Families are to remain in hotel accommodation after the July 1st deadline set by the previous housing minister.
The deadline was a key element of the €5.5bn programme action plan on housing, which was released last year.
The newly-appointed Housing Minister Eoghan Murphy has admitted that not all families will be out of hotels and B&Bs by the end of this month, as had been pledged by his predecessor Simon Coveney.
He said there were just under 650 families in emergency accommodation in the Dublin region at the end of May, down from 871 in March.
Minister Murphy acknowledged earlier today that some of those families would remain beyond July.
He explained: "While some of the delivery of some of the accommodation solutions will stretch beyond the 1st of July deadline, it's a considerable achievement to be able to have a clear picture on the pathway out of commercial hotels for virtually all of those families.
"Of those 650 homeless families, by the end of this month they will either be in their new accommodation in these new hubs, or they will have been notified in writing where they will be going in the coming weeks."
Labour Housing Spokesperson, Jan O’Sullivan TD, expressed disappointment at the missed deadline.
She said: “I have long been saying that it is not suitable for children to be in this type of accommodation, and I am really concerned about the impact and potential long term effects that this type of constant uncertainty must be having on them. We can only imagine the stress and anxiety for parents also.
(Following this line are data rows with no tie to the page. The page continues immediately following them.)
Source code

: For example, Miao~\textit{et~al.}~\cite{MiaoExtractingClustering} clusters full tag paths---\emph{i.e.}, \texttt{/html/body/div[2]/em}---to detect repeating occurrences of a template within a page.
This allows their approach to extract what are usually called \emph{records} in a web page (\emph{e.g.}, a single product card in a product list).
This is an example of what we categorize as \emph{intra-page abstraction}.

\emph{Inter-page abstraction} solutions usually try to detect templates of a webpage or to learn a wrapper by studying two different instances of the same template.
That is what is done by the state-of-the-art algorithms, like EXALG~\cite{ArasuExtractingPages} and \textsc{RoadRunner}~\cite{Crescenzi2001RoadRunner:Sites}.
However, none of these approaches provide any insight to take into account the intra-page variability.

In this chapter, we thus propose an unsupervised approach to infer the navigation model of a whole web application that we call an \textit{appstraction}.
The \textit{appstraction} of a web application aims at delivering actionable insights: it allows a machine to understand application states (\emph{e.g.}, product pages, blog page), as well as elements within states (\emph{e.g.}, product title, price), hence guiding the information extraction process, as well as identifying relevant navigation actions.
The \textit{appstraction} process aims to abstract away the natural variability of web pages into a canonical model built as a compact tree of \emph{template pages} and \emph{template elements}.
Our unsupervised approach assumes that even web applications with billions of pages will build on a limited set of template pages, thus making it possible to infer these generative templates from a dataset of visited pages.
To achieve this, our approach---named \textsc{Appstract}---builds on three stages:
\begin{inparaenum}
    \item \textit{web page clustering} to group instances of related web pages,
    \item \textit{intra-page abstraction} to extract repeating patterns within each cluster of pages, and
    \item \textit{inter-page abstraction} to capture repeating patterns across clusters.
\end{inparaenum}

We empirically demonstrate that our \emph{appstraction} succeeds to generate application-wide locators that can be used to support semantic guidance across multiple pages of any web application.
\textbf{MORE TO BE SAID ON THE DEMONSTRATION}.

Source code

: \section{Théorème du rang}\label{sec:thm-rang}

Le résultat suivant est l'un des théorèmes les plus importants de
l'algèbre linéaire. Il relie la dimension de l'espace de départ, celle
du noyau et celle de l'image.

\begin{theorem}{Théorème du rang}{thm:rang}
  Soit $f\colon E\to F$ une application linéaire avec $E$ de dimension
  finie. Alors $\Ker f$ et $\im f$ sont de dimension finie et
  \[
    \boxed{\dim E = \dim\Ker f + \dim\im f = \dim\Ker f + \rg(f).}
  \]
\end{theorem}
“There has been much talk from Government on tackling the housing and homelessness crisis but very little actual delivery," she added.
Sinn Féin's Eoin Ó Broin noted that the failure to meet the deadline was "disappointing, but not surprising".
He argued: “Sinn Féin is on the record stating that the former Minister for Housing Simon Coveney had not been forthcoming with any updates on how he planned to reach his target.
“Not enough is being done in order to bring enough social housing on-stream. Central government needs to provide enough funding to buy, refurbish, and build more houses.”
The deadline comes as the homeless charity Focus Ireland said it supported a record number of over 13,500 people in 2016.
The group says a shift in direction is needed away from 'managing homelessness' towards ending the crisis.